I'm wary of writing anything that sounds like "X is the only thing that matters." Lots of things still matter — distribution, customer trust, proprietary data, domain depth, the brand you've built over years.

But on top of all of that, when the cost of building drops, judgment becomes the new differentiator. The ability to look at a hundred possible features and pick the one that actually matters. The ability to look at five prototypes and feel which one is right. The ability to kill an idea your agent could ship in an afternoon, because it's the wrong idea.

Velocity used to separate teams, but now velocity is becoming a commodity. What's left is the judgment behind what's being built, and the ability to articulate that judgment clearly enough that another person, or an agent, can act on it.

Where this falls apart

The honest version of this argument has a limit.

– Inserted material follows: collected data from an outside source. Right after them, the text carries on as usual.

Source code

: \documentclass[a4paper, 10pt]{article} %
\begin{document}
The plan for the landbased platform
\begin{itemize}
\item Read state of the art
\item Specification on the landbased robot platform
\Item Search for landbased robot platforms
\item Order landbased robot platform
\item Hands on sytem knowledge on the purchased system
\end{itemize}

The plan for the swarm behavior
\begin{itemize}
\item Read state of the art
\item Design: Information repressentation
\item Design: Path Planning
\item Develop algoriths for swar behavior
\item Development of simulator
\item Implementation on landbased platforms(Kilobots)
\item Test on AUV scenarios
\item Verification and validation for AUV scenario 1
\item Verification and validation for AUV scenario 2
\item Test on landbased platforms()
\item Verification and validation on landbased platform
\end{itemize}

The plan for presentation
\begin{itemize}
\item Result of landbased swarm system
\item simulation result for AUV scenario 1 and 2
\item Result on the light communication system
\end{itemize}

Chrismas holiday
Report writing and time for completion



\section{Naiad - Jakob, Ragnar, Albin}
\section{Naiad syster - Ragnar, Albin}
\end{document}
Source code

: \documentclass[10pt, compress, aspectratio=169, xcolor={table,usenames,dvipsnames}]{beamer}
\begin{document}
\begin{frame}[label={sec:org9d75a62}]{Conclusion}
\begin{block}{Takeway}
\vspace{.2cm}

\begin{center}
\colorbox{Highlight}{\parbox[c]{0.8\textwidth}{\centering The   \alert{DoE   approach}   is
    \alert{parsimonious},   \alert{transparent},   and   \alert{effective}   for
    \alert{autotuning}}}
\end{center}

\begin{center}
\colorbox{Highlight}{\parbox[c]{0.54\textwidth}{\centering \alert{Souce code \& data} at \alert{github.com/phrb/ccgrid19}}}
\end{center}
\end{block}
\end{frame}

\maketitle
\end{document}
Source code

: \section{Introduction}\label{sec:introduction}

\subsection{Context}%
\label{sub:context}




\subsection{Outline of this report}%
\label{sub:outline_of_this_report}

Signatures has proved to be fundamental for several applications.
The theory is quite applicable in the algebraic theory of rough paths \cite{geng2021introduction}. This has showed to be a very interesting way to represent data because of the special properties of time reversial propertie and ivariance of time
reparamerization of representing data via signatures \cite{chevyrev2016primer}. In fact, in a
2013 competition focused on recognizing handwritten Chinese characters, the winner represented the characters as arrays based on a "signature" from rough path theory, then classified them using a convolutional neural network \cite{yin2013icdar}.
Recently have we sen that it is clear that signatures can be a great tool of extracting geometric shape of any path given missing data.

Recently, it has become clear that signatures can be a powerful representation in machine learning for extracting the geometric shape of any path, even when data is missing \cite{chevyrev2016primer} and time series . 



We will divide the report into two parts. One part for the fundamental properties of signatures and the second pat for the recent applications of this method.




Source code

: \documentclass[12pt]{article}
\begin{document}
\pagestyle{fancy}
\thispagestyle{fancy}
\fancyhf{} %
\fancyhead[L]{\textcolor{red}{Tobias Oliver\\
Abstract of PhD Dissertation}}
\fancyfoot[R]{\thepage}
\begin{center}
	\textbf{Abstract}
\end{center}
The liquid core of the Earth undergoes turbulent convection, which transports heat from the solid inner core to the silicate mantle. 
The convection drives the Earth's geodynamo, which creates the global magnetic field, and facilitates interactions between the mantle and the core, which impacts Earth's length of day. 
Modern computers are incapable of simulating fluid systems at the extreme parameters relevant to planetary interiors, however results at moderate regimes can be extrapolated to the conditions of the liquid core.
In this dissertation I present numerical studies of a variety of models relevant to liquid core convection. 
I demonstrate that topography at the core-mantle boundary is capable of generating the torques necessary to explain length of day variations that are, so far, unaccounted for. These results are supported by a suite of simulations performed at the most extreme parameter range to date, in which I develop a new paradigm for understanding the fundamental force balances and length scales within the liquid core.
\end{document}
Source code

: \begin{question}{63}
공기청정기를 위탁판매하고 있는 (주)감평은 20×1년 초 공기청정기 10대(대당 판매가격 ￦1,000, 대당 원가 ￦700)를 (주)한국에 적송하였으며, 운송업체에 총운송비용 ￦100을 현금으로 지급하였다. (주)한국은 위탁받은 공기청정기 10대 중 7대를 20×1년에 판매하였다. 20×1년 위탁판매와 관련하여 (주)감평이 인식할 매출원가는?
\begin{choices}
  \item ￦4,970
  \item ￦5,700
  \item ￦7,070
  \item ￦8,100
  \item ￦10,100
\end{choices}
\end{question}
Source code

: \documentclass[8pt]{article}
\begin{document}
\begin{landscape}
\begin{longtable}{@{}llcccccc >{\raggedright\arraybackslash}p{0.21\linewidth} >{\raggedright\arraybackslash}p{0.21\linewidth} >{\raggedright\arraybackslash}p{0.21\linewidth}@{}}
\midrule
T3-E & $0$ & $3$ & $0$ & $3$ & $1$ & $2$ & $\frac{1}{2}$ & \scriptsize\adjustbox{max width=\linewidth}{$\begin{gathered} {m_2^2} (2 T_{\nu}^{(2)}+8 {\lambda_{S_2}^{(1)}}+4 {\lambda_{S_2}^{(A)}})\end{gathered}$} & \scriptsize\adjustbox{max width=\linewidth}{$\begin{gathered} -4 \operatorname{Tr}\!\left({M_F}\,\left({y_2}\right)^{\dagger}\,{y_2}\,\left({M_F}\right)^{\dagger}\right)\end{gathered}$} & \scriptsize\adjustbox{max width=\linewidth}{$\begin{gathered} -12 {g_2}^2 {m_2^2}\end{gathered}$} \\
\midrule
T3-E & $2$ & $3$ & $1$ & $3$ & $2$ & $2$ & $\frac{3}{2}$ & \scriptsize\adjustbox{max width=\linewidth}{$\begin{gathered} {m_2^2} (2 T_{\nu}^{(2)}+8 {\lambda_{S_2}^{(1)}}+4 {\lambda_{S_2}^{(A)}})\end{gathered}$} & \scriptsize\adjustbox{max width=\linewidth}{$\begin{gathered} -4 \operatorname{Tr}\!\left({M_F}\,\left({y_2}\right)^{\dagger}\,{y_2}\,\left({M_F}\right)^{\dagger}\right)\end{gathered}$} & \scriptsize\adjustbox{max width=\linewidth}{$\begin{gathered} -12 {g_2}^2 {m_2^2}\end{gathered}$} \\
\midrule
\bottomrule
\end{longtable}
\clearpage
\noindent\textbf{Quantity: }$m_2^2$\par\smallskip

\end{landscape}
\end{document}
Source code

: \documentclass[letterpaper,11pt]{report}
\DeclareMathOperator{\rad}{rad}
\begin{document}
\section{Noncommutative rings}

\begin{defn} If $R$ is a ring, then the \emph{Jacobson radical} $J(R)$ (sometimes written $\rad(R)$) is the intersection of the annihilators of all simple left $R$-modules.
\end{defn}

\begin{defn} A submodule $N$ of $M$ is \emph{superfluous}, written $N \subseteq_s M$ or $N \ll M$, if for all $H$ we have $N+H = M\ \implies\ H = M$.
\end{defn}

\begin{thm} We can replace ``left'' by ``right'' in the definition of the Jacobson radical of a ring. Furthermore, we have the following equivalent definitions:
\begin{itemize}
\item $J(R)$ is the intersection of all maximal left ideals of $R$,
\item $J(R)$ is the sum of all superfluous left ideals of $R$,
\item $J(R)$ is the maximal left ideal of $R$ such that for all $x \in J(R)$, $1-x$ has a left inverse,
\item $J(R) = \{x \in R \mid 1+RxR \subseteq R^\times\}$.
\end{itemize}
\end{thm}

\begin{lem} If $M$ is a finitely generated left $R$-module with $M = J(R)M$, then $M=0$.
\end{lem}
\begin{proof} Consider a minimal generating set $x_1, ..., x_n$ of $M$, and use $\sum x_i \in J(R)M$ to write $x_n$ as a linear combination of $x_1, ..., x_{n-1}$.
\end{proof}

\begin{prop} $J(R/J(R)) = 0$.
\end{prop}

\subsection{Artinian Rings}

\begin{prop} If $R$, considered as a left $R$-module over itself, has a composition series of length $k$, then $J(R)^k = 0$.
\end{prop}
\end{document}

The three-lens team works when the problem space fits in three heads. It doesn't work as well for deep platform work, for regulated domains, for systems where a wrong intent has catastrophic consequences. A small team probably shouldn't be alone behind a hospital records system or a payments backbone. There's still a strong case for specialization where the cost of being wrong is high.

But for the layer of software most teams actually build — applications, products, internal tools, features — this shape is already starting to show up. Not everywhere. In the teams I'm watching most closely, it already is the operating model.

A small group, one product, one shared surface. Handoffs replaced by something closer to a shared intent that everyone — and every agent — can see.

I don't think AI-native teams are getting smaller because companies want fewer people. I think they're getting smaller because the core work has shifted, from coordinating execution to shaping what's being built. The team of the next decade isn't a smaller version of the one you have today. It's a different shape.

The headcount drop is the symptom. The change in shape is the point.